Ute Aland "Die Gottesversprecher" (Rezension)

Titel: Die Gottesversprecher
Autorin: Ute Aland
Gebundene Ausgabe: 240 Seiten
Verlag: Brunnen
Preis: ca.14,99€

 

 

 

INHALT:

Die junge Mediengestalterin Sara hat als ehemaliges Gemeindekind genug von den üblichen, langweiligen Gottesdiensten. Erst als sie den Predigten des geistlichen Leiters Dan lauscht, fühlt sie sich in ihrer zerrissenen Glaubensvorstellung verstanden. Endlich hat sie das Gefühl ihr Leben würde eine glückliche und vor allem durch Gott erfüllte Wendung nehmen. Sie vertraut Dan blind. Das ihr Leben dabei jedoch komplett aus den Fugen gerät merkt sie erst, als es bereits zu spät ist.

SCHREIBSTIL:

Die Geschichte wird aus Saras' Sicht (Ich-Perspektive) geschrieben, wodurch man einen direkten Bezug zu ihren Gefühlen und ihrer Gedankenwelt bekommt. Der Schreibstil ist recht einfach gehalten, aber flüssig zu lesen.

MEINUNG:

Ein Buch über geistlichen Missbrauch zu schreiben ist nicht einfach. Ein Buch über dieses Thema zu lesen jedoch auch nicht.

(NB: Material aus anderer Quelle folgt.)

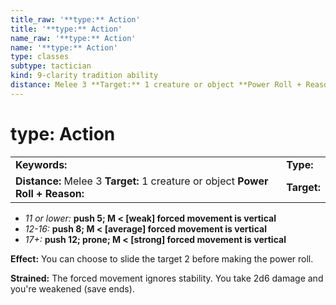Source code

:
 ```yaml
---
title_raw: '**type:** Action'
title: '**type:** Action'
name_raw: '**type:** Action'
name: '**type:** Action'
type: classes
subtype: tactician
kind: 9-clarity tradition ability
distance: Melee 3 **Target:** 1 creature or object **Power Roll + Reason:**
---
```


# **type:** Action

|                                                                                 |             |
| :------------------------------------------------------------------------------ | :---------- |
| **Keywords:**                                                                   | **Type:**   |
| **Distance:** Melee 3 **Target:** 1 creature or object **Power Roll + Reason:** | **Target:** |

- *11 or lower:* **push 5; M \< \[weak\] forced movement is vertical**
- *12-16:* **push 8; M \< \[average\] forced movement is vertical**
- *17+:* **push 12; prone; M \< \[strong\] forced movement is vertical**

**Effect:** You can choose to slide the target 2 before making the power roll.

**Strained:** The forced movement ignores stability. You take 2d6 damage and you're weakened (save ends).
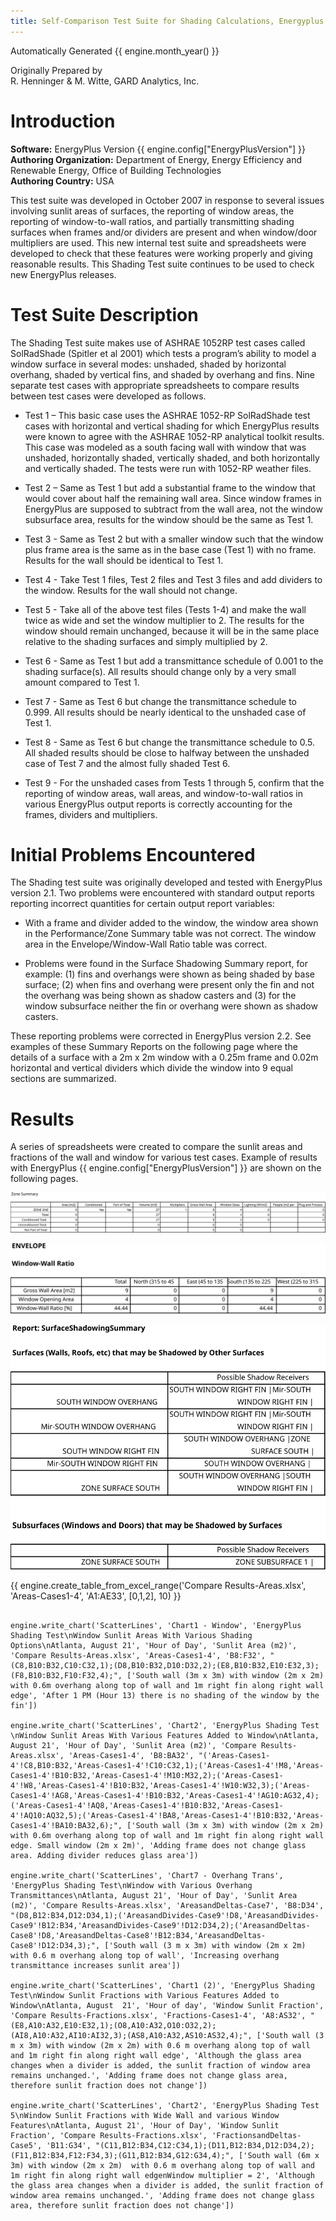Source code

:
 ```yaml
---
title: Self-Comparison Test Suite for Shading Calculations, Energyplus version {{ engine.config["EnergyPlusVersion"] }}
---
```


Automatically Generated {{ engine.month_year() }}

Originally Prepared by  
R. Henninger & M. Witte, GARD Analytics, Inc.


# Introduction

**Software:** EnergyPlus Version {{ engine.config["EnergyPlusVersion"] }}  
**Authoring Organization:** Department of Energy, Energy Efficiency and Renewable Energy, Office of Building Technologies  
**Authoring Country:** USA

This test suite was developed in October 2007 in response to several issues
involving sunlit areas of surfaces, the reporting of window areas, the
reporting of window-to-wall ratios, and partially transmitting shading surfaces
when frames and/or dividers are present and when window/door multipliers are
used. This new internal test suite and spreadsheets were developed to check
that these features were working properly and giving reasonable results. This
Shading Test suite continues to be used to check new EnergyPlus releases.


# Test Suite Description

The Shading Test suite makes use of ASHRAE 1052RP test cases called SolRadShade
(Spitler et al 2001) which tests a program’s ability to model a window surface
in several modes: unshaded, shaded by horizontal overhang, shaded by vertical
fins, and shaded by overhang and fins. Nine separate test cases with
appropriate spreadsheets to compare results between test cases were developed
as follows.

- Test 1 – This basic case uses the ASHRAE 1052-RP SolRadShade test cases with
  horizontal and vertical shading for which EnergyPlus results were known to
  agree with the ASHRAE 1052-RP analytical toolkit results. This case was modeled
  as a south facing wall with window that was unshaded, horizontally shaded,
  vertically shaded, and both horizontally and vertically shaded. The tests were
  run with 1052-RP weather files.

- Test 2 – Same as Test 1 but add a substantial frame to the window that
  would cover about half the remaining wall area. Since window frames in
  EnergyPlus are supposed to subtract from the wall area, not the window
  subsurface area, results for the window should be the same as Test 1.

- Test 3 - Same as Test 2 but with a smaller window such that the window
  plus frame area is the same as in the base case (Test 1) with no frame.
  Results for the wall should be identical to Test 1.

- Test 4 - Take Test 1 files, Test 2 files and Test 3 files and add
  dividers to the window. Results for the wall should not change.

- Test 5 - Take all of the above test files (Tests 1-4) and make the wall
  twice as wide and set the window multiplier to 2. The results for the
  window should remain unchanged, because it will be in the same place
  relative to the shading surfaces and simply multiplied by 2.

- Test 6 - Same as Test 1 but add a transmittance schedule of 0.001 to the
  shading surface(s). All results should change only by a very small amount compared to Test 1.

- Test 7 - Same as Test 6 but change the transmittance schedule to 0.999. All
  results should be nearly identical to the unshaded case of Test 1.

- Test 8 - Same as Test 6 but change the transmittance schedule to 0.5. All
  shaded results should be close to halfway between the unshaded case of Test 7
  and the almost fully shaded Test 6.

- Test 9 - For the unshaded cases from Tests 1 through 5, confirm that the
  reporting of window areas, wall areas, and window-to-wall ratios in various
  EnergyPlus output reports is correctly accounting for the frames, dividers and
  multipliers.


# Initial Problems Encountered

The Shading test suite was originally developed and tested with EnergyPlus
version 2.1. Two problems were encountered with standard output reports
reporting incorrect quantities for certain output report variables:

- With a frame and divider added to the window, the window area shown
  in the Performance/Zone Summary table was not correct. The window
  area in the Envelope/Window-Wall Ratio table was correct.

- Problems were found in the Surface Shadowing Summary report, for
  example: (1) fins and overhangs were shown as being shaded by base
  surface; (2) when fins and overhang were present only the fin and
  not the overhang was being shown as shadow casters and (3) for the
  window subsurface neither the fin or overhang were shown as shadow
  casters.

These reporting problems were corrected in EnergyPlus version 2.2. See
examples of these Summary Reports on the following page where the
details of a surface with a 2m x 2m window with a 0.25m frame and 0.02m
horizontal and vertical dividers which divide the window into 9 equal
sections are summarized.


# Results

A series of spreadsheets were created to compare the sunlit areas and fractions
of the wall and window for various test cases. Example of results with
EnergyPlus {{ engine.config["EnergyPlusVersion"] }} are shown on the following pages.

![](./media/image1.svg)

![](./media/image2.svg)

![](./media/image3.svg)


{{ engine.create_table_from_excel_range('Compare Results-Areas.xlsx', 'Areas-Cases1-4', 'A1:AE33', [0,1,2], 10) }}



```{exec_python}

engine.write_chart('ScatterLines', 'Chart1 - Window', 'EnergyPlus Shading Test\nWindow Sunlit Areas With Various Shading Options\nAtlanta, August 21', 'Hour of Day', 'Sunlit Area (m2)', 'Compare Results-Areas.xlsx', 'Areas-Cases1-4', 'B8:F32', "(C8,B10:B32,C10:C32,1);(D8,B10:B32,D10:D32,2);(E8,B10:B32,E10:E32,3);(F8,B10:B32,F10:F32,4);", ['South wall (3m x 3m) with window (2m x 2m) with 0.6m overhang along top of wall and 1m right fin along right wall edge', 'After 1 PM (Hour 13) there is no shading of the window by the fin'])

engine.write_chart('ScatterLines', 'Chart2', 'EnergyPlus Shading Test \nWindow Sunlit Areas With Various Features Added to Window\nAtlanta, August 21', 'Hour of Day', 'Sunlit Area (m2)', 'Compare Results-Areas.xlsx', 'Areas-Cases1-4', 'B8:BA32', "('Areas-Cases1-4'!C8,B10:B32,'Areas-Cases1-4'!C10:C32,1);('Areas-Cases1-4'!M8,'Areas-Cases1-4'!B10:B32,'Areas-Cases1-4'!M10:M32,2);('Areas-Cases1-4'!W8,'Areas-Cases1-4'!B10:B32,'Areas-Cases1-4'!W10:W32,3);('Areas-Cases1-4'!AG8,'Areas-Cases1-4'!B10:B32,'Areas-Cases1-4'!AG10:AG32,4);('Areas-Cases1-4'!AQ8,'Areas-Cases1-4'!B10:B32,'Areas-Cases1-4'!AQ10:AQ32,5);('Areas-Cases1-4'!BA8,'Areas-Cases1-4'!B10:B32,'Areas-Cases1-4'!BA10:BA32,6);", ['South wall (3m x 3m) with window (2m x 2m) with 0.6m overhang along top of wall and 1m right fin along right wall edge. Small window (2m x 2m)', 'Adding frame does not change glass area. Adding divider reduces glass area'])

engine.write_chart('ScatterLines', 'Chart7 - Overhang Trans', 'EnergyPlus Shading Test\nWindow with Various Overhang Transmittances\nAtlanta, August 21', 'Hour of Day', 'Sunlit Area (m2)', 'Compare Results-Areas.xlsx', 'AreasandDeltas-Case7', 'B8:D34', "(D8,B12:B34,D12:D34,1);('AreasandDivides-Case9'!D8,'AreasandDivides-Case9'!B12:B34,'AreasandDivides-Case9'!D12:D34,2);('AreasandDeltas-Case8'!D8,'AreasandDeltas-Case8'!B12:B34,'AreasandDeltas-Case8'!D12:D34,3);", ['South wall (3 m x 3m) with window (2m x 2m) with 0.6 m overhang along top of wall', 'Increasing overhang transmittance increases sunlit area'])

engine.write_chart('ScatterLines', 'Chart1 (2)', 'EnergyPlus Shading Test\nWindow Sunlit Fractions with Various Features Added to Window\nAtlanta, August  21', 'Hour of day', 'Window Sunlit Fraction', 'Compare Results-Fractions.xlsx', 'Fractions-Cases1-4', 'A8:AS32', "(E8,A10:A32,E10:E32,1);(O8,A10:A32,O10:O32,2);(AI8,A10:A32,AI10:AI32,3);(AS8,A10:A32,AS10:AS32,4);", ['South wall (3 m x 3m) with window (2m x 2m) with 0.6 m overhang along top of wall and 1m right fin along right wall edge', 'Although the glass area changes when a divider is added, the sunlit fraction of window area remains unchanged.', 'Adding frame does not change glass area, therefore sunlit fraction does not change'])

engine.write_chart('ScatterLines', 'Chart2', 'EnergyPlus Shading Test 5\nWindow Sunlit Fractions with Wide Wall and various Window Features\nAtlanta, August 21', 'Hour of Day', 'Window Sunlit Fraction', 'Compare Results-Fractions.xlsx', 'FractionsandDeltas-Case5', 'B11:G34', "(C11,B12:B34,C12:C34,1);(D11,B12:B34,D12:D34,2);(F11,B12:B34,F12:F34,3);(G11,B12:B34,G12:G34,4);", ['South wall (6m x 3m) with window (2m x 2m)  with 0.6 m overhang along top of wall and 1m right fin along right wall edgenWindow multiplier = 2', 'Although the glass area changes when a divider is added, the sunlit fraction of window area remains unchanged.', 'Adding frame does not change glass area, therefore sunlit fraction does not change'])

```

Das Buch ist kein locker-leichtes Lesevergnügen, doch das sollte es auch gar nicht sein und hatte ich auch nicht erwartet.  Der Roman entwickelt mit der Zeit einen Sog, sodass jede Seite nur noch beklemmend wirkt. Man erwischt sich ständig dabei wie man alle Beteiligten von Dans' kleiner Gruppe wach rütteln will und sie der Realität ins Auge blicken lassen will. Schnell wird jedoch auch klar, dass Dan das Denken und Handeln seiner "Schäfchen" so sehr manipuliert das ein Durchdringen von anderer Seite kaum möglich ist. Der Roman ist spannend und fesselnd. Allerdings wurde mir Saras' Kehrtwendung vom skeptischen, ehemaligen Gemeindekind, das von Religion eigentlich nichts mehr hören will zum Mitglied einer charismatischen Sekte etwas zu schwammig beschrieben. Ich hätte mir da ein paar mehr Zweifel zwischenzeitlich gewünscht. So wirkt sie mir im Bezug auf das Vertrauen zu Dan etwas zu blind und gutgläubig, obwohl sie doch anfangs gar nicht so beschrieben wurde. Sicher hat man hier einige Zeitsprünge gemacht, um die Handlung nicht zu sehr in die Länge zu ziehen, aber gerade zu Beginn hätte ich gerne mehr darüber erfahren wie sie langsam immer mehr in einen Teufelskreis gerät. Auch das Ende wirkte dann etwas zu zügig abgehandelt. Über Dans' Motivation andere psychisch an den Rand des Wahnsinns zu treiben erfährt man nichts. Natürlich ist diese Seite womöglich auch fast noch schwerer zu schreiben, als die Sicht des Missbrauchsopfer., Wer kann diese Sichtweise schon nachvollziehen? Dennoch wäre es interessant gewesen auch über Dan mehr zu erfahren. So bleiben einem bis zum Ende nur vage Vermutungen über das WARUM, WESHALB, WIESO? Dennoch werte ich diese Sache jetzt nicht als negativ, sondern wollte es nur als Gedanken anmerken, der mir während des Lesens noch durch den Kopf ging.

LESEEMPFEHLUNG:

Ein Roman, der Missbrauchsopfern sicher Mut geben kann Vergangenes zu verarbeiten oder auch dazu verhelfen kann den Mut zu finden aus ähnlichen Situationen auszubrechen. Aber nicht nur. Man sollte jedoch über die oben genannten Mängel hinweg sehen können und sich auf dieses Buch auch einlassen können.

FAZIT:

Ein beklemmendes Buch über ein schwieriges Thema. Trotz einiger Mängel kann ich das Buch weiter empfehlen. Der Anfang hätte Raum für mehr Erklärungen oder Details gehabt. Auch das Ende konnte mich nur halbwegs überzeugen. Dennoch schafft es die Autorin meistens gut die Atmosphäre packend, sowie auch emotional aufrüttelnd zu erzählen. Am Schreibstil an sich kann ich daher eigentlich nicht viel meckern.